Exercise requirements: Reproduce all of the material, keeping each line intact.

Provided entries:

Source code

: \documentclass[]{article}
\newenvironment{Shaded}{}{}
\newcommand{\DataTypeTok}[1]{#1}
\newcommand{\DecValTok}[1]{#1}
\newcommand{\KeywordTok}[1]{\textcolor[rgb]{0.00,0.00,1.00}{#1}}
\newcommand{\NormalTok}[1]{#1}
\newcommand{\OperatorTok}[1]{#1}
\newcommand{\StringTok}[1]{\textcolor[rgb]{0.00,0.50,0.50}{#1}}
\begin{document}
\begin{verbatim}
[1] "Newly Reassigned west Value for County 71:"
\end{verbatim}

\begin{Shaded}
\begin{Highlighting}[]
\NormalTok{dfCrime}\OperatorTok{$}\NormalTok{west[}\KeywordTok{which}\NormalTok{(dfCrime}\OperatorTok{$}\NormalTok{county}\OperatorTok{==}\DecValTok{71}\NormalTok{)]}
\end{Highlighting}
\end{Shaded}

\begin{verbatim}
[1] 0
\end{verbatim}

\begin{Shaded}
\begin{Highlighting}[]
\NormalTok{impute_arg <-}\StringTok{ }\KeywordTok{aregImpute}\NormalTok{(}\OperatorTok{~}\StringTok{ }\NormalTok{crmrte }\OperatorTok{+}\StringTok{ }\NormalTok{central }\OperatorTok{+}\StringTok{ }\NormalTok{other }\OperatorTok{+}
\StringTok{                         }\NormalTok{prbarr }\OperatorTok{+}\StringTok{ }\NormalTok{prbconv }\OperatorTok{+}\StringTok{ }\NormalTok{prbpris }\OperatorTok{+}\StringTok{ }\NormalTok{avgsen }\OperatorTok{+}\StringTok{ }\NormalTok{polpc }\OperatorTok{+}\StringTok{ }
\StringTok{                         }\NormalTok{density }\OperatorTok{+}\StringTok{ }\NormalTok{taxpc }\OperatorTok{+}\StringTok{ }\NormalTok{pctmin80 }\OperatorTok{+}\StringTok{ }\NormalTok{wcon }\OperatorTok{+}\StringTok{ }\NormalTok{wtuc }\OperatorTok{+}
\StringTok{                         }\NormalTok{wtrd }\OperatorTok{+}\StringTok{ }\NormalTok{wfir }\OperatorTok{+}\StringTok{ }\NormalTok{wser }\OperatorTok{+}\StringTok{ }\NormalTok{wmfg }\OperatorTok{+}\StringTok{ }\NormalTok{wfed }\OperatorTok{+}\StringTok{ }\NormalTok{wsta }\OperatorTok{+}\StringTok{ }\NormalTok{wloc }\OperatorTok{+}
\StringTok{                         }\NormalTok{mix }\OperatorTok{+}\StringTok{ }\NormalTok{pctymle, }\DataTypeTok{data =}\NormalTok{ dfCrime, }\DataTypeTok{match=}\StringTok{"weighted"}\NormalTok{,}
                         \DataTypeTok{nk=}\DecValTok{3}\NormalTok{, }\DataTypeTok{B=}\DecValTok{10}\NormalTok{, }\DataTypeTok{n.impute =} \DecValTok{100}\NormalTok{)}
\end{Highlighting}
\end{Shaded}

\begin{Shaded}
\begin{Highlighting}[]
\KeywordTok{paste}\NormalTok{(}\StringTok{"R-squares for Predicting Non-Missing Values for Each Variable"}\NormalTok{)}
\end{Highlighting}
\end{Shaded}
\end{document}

Reply:
Source code

: \documentclass[]{article}
\newenvironment{Shaded}{}{}
\newcommand{\DataTypeTok}[1]{#1}
\newcommand{\DecValTok}[1]{#1}
\newcommand{\KeywordTok}[1]{\textcolor[rgb]{0.00,0.00,1.00}{#1}}
\newcommand{\NormalTok}[1]{#1}
\newcommand{\OperatorTok}[1]{#1}
\newcommand{\StringTok}[1]{\textcolor[rgb]{0.00,0.50,0.50}{#1}}
\begin{document}
\begin{verbatim}
[1] "Newly Reassigned west Value for County 71:"
\end{verbatim}

\begin{Shaded}
\begin{Highlighting}[]
\NormalTok{dfCrime}\OperatorTok{$}\NormalTok{west[}\KeywordTok{which}\NormalTok{(dfCrime}\OperatorTok{$}\NormalTok{county}\OperatorTok{==}\DecValTok{71}\NormalTok{)]}
\end{Highlighting}
\end{Shaded}

\begin{verbatim}
[1] 0
\end{verbatim}

\begin{Shaded}
\begin{Highlighting}[]
\NormalTok{impute_arg <-}\StringTok{ }\KeywordTok{aregImpute}\NormalTok{(}\OperatorTok{~}\StringTok{ }\NormalTok{crmrte }\OperatorTok{+}\StringTok{ }\NormalTok{central }\OperatorTok{+}\StringTok{ }\NormalTok{other }\OperatorTok{+}
\StringTok{                         }\NormalTok{prbarr }\OperatorTok{+}\StringTok{ }\NormalTok{prbconv }\OperatorTok{+}\StringTok{ }\NormalTok{prbpris }\OperatorTok{+}\StringTok{ }\NormalTok{avgsen }\OperatorTok{+}\StringTok{ }\NormalTok{polpc }\OperatorTok{+}\StringTok{ }
\StringTok{                         }\NormalTok{density }\OperatorTok{+}\StringTok{ }\NormalTok{taxpc }\OperatorTok{+}\StringTok{ }\NormalTok{pctmin80 }\OperatorTok{+}\StringTok{ }\NormalTok{wcon }\OperatorTok{+}\StringTok{ }\NormalTok{wtuc }\OperatorTok{+}
\StringTok{                         }\NormalTok{wtrd }\OperatorTok{+}\StringTok{ }\NormalTok{wfir }\OperatorTok{+}\StringTok{ }\NormalTok{wser }\OperatorTok{+}\StringTok{ }\NormalTok{wmfg }\OperatorTok{+}\StringTok{ }\NormalTok{wfed }\OperatorTok{+}\StringTok{ }\NormalTok{wsta }\OperatorTok{+}\StringTok{ }\NormalTok{wloc }\OperatorTok{+}
\StringTok{                         }\NormalTok{mix }\OperatorTok{+}\StringTok{ }\NormalTok{pctymle, }\DataTypeTok{data =}\NormalTok{ dfCrime, }\DataTypeTok{match=}\StringTok{"weighted"}\NormalTok{,}
                         \DataTypeTok{nk=}\DecValTok{3}\NormalTok{, }\DataTypeTok{B=}\DecValTok{10}\NormalTok{, }\DataTypeTok{n.impute =} \DecValTok{100}\NormalTok{)}
\end{Highlighting}
\end{Shaded}

\begin{Shaded}
\begin{Highlighting}[]
\KeywordTok{paste}\NormalTok{(}\StringTok{"R-squares for Predicting Non-Missing Values for Each Variable"}\NormalTok{)}
\end{Highlighting}
\end{Shaded}
\end{document}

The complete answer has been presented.